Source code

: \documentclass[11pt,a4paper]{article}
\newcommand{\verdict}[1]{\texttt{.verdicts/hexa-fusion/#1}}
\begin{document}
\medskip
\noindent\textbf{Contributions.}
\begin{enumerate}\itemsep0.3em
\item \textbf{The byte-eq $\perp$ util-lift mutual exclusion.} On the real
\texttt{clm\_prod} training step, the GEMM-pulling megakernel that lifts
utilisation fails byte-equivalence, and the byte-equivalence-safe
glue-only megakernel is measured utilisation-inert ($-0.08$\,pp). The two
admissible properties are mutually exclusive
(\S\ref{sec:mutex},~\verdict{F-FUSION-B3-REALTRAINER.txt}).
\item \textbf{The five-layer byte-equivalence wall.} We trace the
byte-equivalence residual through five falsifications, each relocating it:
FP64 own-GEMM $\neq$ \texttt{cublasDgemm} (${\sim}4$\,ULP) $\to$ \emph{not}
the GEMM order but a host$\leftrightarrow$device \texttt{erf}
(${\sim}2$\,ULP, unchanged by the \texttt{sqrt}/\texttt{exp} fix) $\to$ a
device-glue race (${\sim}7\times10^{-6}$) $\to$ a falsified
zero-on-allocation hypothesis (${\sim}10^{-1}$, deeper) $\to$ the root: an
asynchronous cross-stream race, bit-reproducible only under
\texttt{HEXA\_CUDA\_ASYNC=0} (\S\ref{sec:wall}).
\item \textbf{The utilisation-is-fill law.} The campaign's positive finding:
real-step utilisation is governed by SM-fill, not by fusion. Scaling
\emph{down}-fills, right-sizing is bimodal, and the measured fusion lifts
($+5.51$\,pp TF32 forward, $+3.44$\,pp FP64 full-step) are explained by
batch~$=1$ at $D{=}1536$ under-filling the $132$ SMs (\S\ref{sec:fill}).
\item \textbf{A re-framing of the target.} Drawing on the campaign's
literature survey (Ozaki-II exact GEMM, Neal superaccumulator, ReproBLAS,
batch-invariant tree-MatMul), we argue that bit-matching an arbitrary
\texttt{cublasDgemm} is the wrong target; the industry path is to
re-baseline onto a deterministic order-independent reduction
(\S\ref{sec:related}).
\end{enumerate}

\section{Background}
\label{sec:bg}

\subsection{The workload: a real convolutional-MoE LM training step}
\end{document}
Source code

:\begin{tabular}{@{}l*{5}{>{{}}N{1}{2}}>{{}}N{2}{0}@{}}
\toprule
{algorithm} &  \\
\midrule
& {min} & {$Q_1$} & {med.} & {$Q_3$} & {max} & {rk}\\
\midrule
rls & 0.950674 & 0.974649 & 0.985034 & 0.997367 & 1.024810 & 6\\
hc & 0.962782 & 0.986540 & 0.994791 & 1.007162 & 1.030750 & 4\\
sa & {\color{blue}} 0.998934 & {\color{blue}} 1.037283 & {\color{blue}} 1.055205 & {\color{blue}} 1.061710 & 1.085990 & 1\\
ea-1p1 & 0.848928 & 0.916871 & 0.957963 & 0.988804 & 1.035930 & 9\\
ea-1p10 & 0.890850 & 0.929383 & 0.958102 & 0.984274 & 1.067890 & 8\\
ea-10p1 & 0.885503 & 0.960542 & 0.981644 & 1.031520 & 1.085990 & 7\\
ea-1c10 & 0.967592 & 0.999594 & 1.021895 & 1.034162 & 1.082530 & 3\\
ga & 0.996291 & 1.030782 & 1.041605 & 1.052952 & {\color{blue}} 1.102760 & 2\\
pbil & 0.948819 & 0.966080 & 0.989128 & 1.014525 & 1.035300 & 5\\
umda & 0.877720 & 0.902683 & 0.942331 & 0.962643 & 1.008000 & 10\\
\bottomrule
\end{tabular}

■ **What to do**: Set down the preceding data verbatim. Every line belongs in the copy.

■ **Solution**:
Source code

: \documentclass[11pt,a4paper]{article}
\newcommand{\verdict}[1]{\texttt{.verdicts/hexa-fusion/#1}}
\begin{document}
\medskip
\noindent\textbf{Contributions.}
\begin{enumerate}\itemsep0.3em
\item \textbf{The byte-eq $\perp$ util-lift mutual exclusion.} On the real
\texttt{clm\_prod} training step, the GEMM-pulling megakernel that lifts
utilisation fails byte-equivalence, and the byte-equivalence-safe
glue-only megakernel is measured utilisation-inert ($-0.08$\,pp). The two
admissible properties are mutually exclusive
(\S\ref{sec:mutex},~\verdict{F-FUSION-B3-REALTRAINER.txt}).
\item \textbf{The five-layer byte-equivalence wall.} We trace the
byte-equivalence residual through five falsifications, each relocating it:
FP64 own-GEMM $\neq$ \texttt{cublasDgemm} (${\sim}4$\,ULP) $\to$ \emph{not}
the GEMM order but a host$\leftrightarrow$device \texttt{erf}
(${\sim}2$\,ULP, unchanged by the \texttt{sqrt}/\texttt{exp} fix) $\to$ a
device-glue race (${\sim}7\times10^{-6}$) $\to$ a falsified
zero-on-allocation hypothesis (${\sim}10^{-1}$, deeper) $\to$ the root: an
asynchronous cross-stream race, bit-reproducible only under
\texttt{HEXA\_CUDA\_ASYNC=0} (\S\ref{sec:wall}).
\item \textbf{The utilisation-is-fill law.} The campaign's positive finding:
real-step utilisation is governed by SM-fill, not by fusion. Scaling
\emph{down}-fills, right-sizing is bimodal, and the measured fusion lifts
($+5.51$\,pp TF32 forward, $+3.44$\,pp FP64 full-step) are explained by
batch~$=1$ at $D{=}1536$ under-filling the $132$ SMs (\S\ref{sec:fill}).
\item \textbf{A re-framing of the target.} Drawing on the campaign's
literature survey (Ozaki-II exact GEMM, Neal superaccumulator, ReproBLAS,
batch-invariant tree-MatMul), we argue that bit-matching an arbitrary
\texttt{cublasDgemm} is the wrong target; the industry path is to
re-baseline onto a deterministic order-independent reduction
(\S\ref{sec:related}).
\end{enumerate}

\section{Background}
\label{sec:bg}

\subsection{The workload: a real convolutional-MoE LM training step}
\end{document}
Source code

:\begin{tabular}{@{}l*{5}{>{{}}N{1}{2}}>{{}}N{2}{0}@{}}
\toprule
{algorithm} &  \\
\midrule
& {min} & {$Q_1$} & {med.} & {$Q_3$} & {max} & {rk}\\
\midrule
rls & 0.950674 & 0.974649 & 0.985034 & 0.997367 & 1.024810 & 6\\
hc & 0.962782 & 0.986540 & 0.994791 & 1.007162 & 1.030750 & 4\\
sa & {\color{blue}} 0.998934 & {\color{blue}} 1.037283 & {\color{blue}} 1.055205 & {\color{blue}} 1.061710 & 1.085990 & 1\\
ea-1p1 & 0.848928 & 0.916871 & 0.957963 & 0.988804 & 1.035930 & 9\\
ea-1p10 & 0.890850 & 0.929383 & 0.958102 & 0.984274 & 1.067890 & 8\\
ea-10p1 & 0.885503 & 0.960542 & 0.981644 & 1.031520 & 1.085990 & 7\\
ea-1c10 & 0.967592 & 0.999594 & 1.021895 & 1.034162 & 1.082530 & 3\\
ga & 0.996291 & 1.030782 & 1.041605 & 1.052952 & {\color{blue}} 1.102760 & 2\\
pbil & 0.948819 & 0.966080 & 0.989128 & 1.014525 & 1.035300 & 5\\
umda & 0.877720 & 0.902683 & 0.942331 & 0.962643 & 1.008000 & 10\\
\bottomrule
\end{tabular}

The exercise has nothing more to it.